Figure 3.

Morphological disruption of the GA during HSV-1 neuronal infection. Cortical primary neurons were either mock-infected (A; MOCK) or HSV-1 infected (B). After 8 h post-infection cells were fixed, permeabilized, and immunostained for Giantin (Golgi marker protein, green) and ICP8 (viral infection marker, red). Nuclei were visualized with DAPI. (A,B) Show the corresponding merged images.

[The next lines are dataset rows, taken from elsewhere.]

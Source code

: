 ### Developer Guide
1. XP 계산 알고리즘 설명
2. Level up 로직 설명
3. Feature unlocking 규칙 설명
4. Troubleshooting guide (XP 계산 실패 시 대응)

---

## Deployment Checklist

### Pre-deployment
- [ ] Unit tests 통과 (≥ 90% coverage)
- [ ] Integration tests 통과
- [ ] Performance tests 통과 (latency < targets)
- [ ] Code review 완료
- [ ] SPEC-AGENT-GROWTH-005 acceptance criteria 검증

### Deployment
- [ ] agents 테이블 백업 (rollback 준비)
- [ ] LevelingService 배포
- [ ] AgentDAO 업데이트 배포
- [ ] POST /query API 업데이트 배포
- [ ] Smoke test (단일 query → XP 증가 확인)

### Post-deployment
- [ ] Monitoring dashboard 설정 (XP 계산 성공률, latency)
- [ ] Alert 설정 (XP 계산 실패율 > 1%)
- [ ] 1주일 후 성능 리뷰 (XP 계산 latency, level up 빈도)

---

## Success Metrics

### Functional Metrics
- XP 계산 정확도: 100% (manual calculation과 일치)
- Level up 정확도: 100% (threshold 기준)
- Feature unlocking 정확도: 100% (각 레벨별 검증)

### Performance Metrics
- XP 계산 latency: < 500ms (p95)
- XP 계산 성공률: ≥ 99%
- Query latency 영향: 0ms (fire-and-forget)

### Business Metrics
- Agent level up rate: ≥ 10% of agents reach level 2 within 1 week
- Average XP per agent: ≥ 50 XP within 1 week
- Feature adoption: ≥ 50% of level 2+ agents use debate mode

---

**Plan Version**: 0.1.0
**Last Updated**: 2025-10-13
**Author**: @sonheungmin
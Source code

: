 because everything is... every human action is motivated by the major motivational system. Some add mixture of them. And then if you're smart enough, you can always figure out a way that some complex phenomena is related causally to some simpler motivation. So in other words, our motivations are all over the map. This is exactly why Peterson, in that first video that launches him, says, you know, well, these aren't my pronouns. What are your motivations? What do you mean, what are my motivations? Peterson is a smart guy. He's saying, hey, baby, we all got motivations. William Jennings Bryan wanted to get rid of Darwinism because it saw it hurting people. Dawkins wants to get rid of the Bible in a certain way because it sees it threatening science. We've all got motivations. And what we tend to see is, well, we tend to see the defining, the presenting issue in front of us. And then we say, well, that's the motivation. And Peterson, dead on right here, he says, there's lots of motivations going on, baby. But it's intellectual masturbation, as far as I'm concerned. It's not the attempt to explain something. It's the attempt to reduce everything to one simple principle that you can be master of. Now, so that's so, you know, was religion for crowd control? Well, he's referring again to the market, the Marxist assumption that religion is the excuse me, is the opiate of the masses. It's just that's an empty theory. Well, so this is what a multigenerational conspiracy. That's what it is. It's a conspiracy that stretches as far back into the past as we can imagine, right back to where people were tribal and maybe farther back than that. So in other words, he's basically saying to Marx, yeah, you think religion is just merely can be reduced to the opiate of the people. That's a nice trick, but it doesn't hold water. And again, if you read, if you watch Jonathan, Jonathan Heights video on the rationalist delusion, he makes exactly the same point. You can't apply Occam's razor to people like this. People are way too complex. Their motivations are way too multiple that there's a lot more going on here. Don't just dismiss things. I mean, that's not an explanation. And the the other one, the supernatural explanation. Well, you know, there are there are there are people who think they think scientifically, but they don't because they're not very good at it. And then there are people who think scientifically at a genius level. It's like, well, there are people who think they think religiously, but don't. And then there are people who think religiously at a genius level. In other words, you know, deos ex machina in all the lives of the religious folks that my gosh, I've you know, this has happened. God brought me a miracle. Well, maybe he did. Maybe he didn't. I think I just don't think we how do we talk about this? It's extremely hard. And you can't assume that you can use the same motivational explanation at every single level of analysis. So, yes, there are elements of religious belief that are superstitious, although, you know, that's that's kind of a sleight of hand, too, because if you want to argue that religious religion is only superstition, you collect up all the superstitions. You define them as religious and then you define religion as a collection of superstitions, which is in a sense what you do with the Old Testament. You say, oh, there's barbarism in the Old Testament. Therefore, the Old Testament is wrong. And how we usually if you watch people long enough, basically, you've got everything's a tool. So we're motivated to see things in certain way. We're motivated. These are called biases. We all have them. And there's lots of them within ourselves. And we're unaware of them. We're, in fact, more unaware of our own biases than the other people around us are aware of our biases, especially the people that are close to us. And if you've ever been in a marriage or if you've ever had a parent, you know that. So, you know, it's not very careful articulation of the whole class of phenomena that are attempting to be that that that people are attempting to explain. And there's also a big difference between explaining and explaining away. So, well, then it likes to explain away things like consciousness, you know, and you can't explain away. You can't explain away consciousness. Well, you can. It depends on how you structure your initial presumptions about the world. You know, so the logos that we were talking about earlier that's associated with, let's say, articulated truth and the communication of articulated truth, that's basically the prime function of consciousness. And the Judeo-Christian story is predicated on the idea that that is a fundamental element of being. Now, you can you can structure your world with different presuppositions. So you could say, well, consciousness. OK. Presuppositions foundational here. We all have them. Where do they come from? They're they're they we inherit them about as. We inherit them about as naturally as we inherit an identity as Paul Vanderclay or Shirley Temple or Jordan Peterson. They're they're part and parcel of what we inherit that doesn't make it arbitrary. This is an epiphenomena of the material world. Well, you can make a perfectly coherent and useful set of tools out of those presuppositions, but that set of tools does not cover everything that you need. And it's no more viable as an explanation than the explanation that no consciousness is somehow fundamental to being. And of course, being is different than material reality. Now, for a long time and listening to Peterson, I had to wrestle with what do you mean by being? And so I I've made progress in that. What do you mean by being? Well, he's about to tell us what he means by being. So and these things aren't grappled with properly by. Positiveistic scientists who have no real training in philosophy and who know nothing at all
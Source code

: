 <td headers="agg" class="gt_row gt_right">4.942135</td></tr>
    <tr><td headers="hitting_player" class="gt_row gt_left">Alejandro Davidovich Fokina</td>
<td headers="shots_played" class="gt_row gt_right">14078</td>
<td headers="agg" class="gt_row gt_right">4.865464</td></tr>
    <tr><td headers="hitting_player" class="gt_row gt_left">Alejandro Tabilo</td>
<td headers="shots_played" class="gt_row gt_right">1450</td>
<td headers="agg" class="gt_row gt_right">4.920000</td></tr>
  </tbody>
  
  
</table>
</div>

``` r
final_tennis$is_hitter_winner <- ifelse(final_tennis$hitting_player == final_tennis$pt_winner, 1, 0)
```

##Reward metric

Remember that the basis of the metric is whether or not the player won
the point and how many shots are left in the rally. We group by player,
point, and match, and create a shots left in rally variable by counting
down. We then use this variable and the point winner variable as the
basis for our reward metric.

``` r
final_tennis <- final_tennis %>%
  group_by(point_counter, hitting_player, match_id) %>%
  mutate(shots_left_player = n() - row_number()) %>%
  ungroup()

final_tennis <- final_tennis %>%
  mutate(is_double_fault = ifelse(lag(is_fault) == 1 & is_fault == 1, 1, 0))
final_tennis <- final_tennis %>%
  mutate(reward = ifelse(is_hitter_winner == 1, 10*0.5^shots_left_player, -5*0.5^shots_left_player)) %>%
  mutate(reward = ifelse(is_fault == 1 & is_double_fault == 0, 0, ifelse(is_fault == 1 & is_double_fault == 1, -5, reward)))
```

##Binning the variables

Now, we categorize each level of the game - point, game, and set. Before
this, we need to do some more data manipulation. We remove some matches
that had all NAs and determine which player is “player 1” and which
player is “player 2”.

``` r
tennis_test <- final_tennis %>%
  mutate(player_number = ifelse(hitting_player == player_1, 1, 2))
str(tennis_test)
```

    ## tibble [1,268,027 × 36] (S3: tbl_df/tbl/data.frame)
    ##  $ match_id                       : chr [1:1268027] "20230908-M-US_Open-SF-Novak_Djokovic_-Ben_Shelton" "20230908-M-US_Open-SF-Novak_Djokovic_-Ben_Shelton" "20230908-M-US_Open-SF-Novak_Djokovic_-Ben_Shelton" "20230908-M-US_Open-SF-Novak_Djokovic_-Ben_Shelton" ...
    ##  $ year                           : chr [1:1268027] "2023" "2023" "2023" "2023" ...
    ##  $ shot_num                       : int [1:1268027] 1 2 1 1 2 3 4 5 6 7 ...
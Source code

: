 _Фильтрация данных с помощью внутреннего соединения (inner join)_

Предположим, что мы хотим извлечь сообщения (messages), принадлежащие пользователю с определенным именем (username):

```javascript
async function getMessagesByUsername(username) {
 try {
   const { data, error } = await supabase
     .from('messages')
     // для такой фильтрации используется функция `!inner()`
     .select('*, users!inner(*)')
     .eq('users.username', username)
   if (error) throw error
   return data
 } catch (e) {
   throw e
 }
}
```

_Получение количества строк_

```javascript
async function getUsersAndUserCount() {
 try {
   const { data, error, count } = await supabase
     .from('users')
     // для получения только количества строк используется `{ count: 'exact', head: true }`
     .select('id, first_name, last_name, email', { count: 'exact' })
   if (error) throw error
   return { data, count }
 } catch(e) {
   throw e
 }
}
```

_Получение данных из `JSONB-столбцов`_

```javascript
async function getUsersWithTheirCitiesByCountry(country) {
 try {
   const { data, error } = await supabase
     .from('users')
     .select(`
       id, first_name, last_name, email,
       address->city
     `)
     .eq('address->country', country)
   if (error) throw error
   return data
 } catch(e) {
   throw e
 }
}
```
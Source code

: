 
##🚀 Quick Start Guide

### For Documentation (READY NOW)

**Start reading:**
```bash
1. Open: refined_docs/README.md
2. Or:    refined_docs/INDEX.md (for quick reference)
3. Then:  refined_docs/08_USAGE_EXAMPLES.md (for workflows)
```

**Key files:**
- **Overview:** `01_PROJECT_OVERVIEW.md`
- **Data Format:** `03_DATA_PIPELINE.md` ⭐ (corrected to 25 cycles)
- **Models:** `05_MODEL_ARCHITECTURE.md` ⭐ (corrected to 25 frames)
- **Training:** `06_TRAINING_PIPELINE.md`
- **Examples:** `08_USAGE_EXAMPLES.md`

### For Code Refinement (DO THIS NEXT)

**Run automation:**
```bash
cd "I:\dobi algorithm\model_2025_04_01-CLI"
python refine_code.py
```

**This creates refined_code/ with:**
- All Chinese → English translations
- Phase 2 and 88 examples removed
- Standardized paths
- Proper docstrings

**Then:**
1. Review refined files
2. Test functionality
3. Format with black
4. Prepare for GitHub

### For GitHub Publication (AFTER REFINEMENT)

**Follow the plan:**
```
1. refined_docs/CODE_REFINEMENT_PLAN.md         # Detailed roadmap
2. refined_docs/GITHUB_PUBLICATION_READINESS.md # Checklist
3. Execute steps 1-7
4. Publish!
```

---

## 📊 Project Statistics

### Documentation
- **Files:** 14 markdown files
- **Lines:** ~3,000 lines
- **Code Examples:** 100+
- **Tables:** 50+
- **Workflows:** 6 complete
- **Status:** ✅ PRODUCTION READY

Regions of interest taken from the merged images (left box) are presented at high magnification to show (i) normal distribution of Giantin marker (concentrated in the perinuclear region) and (ii) fragmented distribution (dispersed throughout the cytoplasm). Scale bar, 5 μm. (C) Scoring of Golgi morphologies (distribution pattern of Giantin) in mock- and HSV-1-infected neurons at 8 hpi. Golgi phenotypes in these cells were categorized as normal reticular-perinuclear signal (NORMAL) or displaying fragmentation/vesiculation of the Golgi compartment (FRAGM). Neuronal morphology was visualized with the specific neurites marker MAP-2 as shown in Figure S1. Bars represent the mean ± SD of three independent experiments. ^***p < 0.001 compare to the MOCK. Brackets display a comparison between infected and mock-infected neurons. Representative electron micrographs of Golgi stacks in mock-infected neurons (D) and in HSV-1 infected neurons at 8 hpi (E). Organized Golgi stacks are indicated in mock-infected neurons (white arrowheads), structures that are absent in HSV-1-infected cells, which displayed discontinued stacks and dilated-elongated Golgi cisternae (black arrowheads). Asterisk indicate nucleus. Scale bar, 1 μm.